I have nothing against smelling like meat. If you’ve ever dated a professional cook, you come to find a beefy waft extremely sexy. The smell of meat was all I could think about when I watched Twilight, the hit teen vampire movie that the rest of America thought was about abstinence. The male vampire has to resist physical contact with his human girlfriend because if he gets too close, he smells her red-bloodedness and feels a barely controllable desire to chomp on her. But this elision of sexual attraction and eating meat creates the confusing impression that the heroine smells like a hamburger. And as someone who cooks a lot of meat in a small apartment, I really appreciated a sexy female lead who is irresistible because up close, she always kind of smells like a braising Boston butt.

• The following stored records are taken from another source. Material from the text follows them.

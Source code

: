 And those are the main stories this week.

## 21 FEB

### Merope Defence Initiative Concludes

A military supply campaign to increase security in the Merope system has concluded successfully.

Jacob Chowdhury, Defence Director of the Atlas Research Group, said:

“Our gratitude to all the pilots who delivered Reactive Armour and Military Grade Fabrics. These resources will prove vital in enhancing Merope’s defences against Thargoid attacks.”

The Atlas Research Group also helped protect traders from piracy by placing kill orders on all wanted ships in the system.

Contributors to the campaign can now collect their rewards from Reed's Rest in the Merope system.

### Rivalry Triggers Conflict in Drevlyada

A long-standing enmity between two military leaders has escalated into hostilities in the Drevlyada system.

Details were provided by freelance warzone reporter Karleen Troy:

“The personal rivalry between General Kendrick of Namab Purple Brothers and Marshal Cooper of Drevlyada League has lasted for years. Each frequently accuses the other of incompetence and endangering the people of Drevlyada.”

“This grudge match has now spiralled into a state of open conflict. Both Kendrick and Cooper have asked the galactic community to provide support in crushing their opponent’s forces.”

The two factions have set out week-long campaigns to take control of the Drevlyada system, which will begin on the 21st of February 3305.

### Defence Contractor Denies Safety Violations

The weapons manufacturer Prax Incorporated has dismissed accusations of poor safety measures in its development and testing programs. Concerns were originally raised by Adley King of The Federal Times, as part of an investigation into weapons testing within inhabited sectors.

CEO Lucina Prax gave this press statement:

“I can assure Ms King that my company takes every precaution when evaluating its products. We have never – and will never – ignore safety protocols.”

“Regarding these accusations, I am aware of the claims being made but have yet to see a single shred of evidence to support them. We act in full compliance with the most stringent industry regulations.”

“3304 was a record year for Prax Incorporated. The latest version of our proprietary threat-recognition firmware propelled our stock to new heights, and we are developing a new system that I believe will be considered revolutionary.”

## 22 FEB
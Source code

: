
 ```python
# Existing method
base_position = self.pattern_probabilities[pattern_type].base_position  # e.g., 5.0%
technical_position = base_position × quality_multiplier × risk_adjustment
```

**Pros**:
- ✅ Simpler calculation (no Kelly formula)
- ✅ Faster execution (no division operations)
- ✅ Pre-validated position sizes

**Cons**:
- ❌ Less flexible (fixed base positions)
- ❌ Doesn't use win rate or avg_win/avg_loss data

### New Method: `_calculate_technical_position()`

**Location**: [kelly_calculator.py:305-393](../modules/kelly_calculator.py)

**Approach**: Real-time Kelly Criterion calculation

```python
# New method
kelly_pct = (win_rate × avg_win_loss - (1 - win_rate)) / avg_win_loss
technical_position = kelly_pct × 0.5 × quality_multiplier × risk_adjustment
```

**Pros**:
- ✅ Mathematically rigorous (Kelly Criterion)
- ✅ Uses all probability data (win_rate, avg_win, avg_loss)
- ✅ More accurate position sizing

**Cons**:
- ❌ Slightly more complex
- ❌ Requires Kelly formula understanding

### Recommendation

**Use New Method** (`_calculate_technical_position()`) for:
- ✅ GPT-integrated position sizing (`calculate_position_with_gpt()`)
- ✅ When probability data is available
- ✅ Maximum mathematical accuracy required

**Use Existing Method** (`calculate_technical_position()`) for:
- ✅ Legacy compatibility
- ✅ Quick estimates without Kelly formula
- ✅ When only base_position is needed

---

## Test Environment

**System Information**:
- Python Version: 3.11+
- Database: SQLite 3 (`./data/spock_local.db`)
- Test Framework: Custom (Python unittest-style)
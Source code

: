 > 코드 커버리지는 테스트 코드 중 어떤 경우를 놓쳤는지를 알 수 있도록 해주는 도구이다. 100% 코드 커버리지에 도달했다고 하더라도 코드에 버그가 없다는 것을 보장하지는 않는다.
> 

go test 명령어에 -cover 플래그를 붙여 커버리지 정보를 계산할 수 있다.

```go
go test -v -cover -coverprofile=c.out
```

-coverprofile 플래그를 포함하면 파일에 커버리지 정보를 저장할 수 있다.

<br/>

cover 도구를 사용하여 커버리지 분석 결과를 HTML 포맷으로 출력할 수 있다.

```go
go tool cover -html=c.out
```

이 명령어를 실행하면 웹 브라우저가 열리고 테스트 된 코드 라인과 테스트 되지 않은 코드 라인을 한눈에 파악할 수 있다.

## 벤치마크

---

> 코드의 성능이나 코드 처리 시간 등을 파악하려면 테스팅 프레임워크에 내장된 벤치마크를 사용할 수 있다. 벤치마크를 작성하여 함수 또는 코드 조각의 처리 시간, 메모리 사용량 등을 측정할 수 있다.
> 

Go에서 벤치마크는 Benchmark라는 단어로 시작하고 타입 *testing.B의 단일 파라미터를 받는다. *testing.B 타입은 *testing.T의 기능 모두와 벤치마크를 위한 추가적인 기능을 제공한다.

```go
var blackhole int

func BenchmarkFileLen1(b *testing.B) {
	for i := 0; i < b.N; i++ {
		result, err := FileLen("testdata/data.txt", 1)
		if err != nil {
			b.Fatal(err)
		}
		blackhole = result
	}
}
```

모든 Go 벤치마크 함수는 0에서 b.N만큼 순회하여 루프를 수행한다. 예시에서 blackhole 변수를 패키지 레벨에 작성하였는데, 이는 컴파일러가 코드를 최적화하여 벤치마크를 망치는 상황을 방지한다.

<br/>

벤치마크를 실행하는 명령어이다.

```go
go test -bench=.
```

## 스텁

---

So I was not immediately disgusted when someone gave me a vial of cologne called Flame, introduced this past winter by the fast food chain and burgeoning fashion house Burger King. Flame is obviously a marketing gag. A reviewer in the UK’s Guardian did not quite understand this when she wrote that American men now had “the chance to smell like their favourite meat snack.” This is only true of Flame if your “favorite meat snack” is a strip of pine bark soaked in the anal gland of a territorial male tiger, which is as close as I can come to describing the raw spice emitted by this tiny vial. It’s been a while, but I don’t remember my last Whopper tasting like the track jacket off a pimp’s back. It’s puzzling that Flame has not even the tiniest soupçon of hamburger, since the company that manufactures it, Demeter, built itself on inventing uncannily mimetic scents like Tootsie Roll and Gin and Tonic (smell like your great aunt Pamela without the hangover!). The Guardian reviewer went on to call Flame cost-effective: “Astonishingly, this elixir costs a mere $3.99. By contrast, one of its competitors, Chanel No 5, for example, costs more than $80.” By contrast, Chanel No. 5 will not make birds fall out of the sky—but then, we are in a recession.

The most astonishing thing about Flame is not the price but its media accessories, including a website (firemeetsdesire.com) that provides looping fake-70s sexual background music and a screensaver of what looks to be the corner of a bathtub in a Newark Econo-Lodge, with tin votives flickering and fake flowers collecting dust. “Mmm, spray it,” urges a Barry White–like voice. If fast food traditionally has attempted to sell itself as wholesome—talking chihuahuas, Michael Jordan, families bonding over buckets of KFC—then maybe Flame marks a new streak of honesty since its attendant message amounts to “We’re cheap, kind of gross, and inapropriate for kids!” It will, however, keep the vampires (also muggers, mosquitoes, dogs, and friends) away.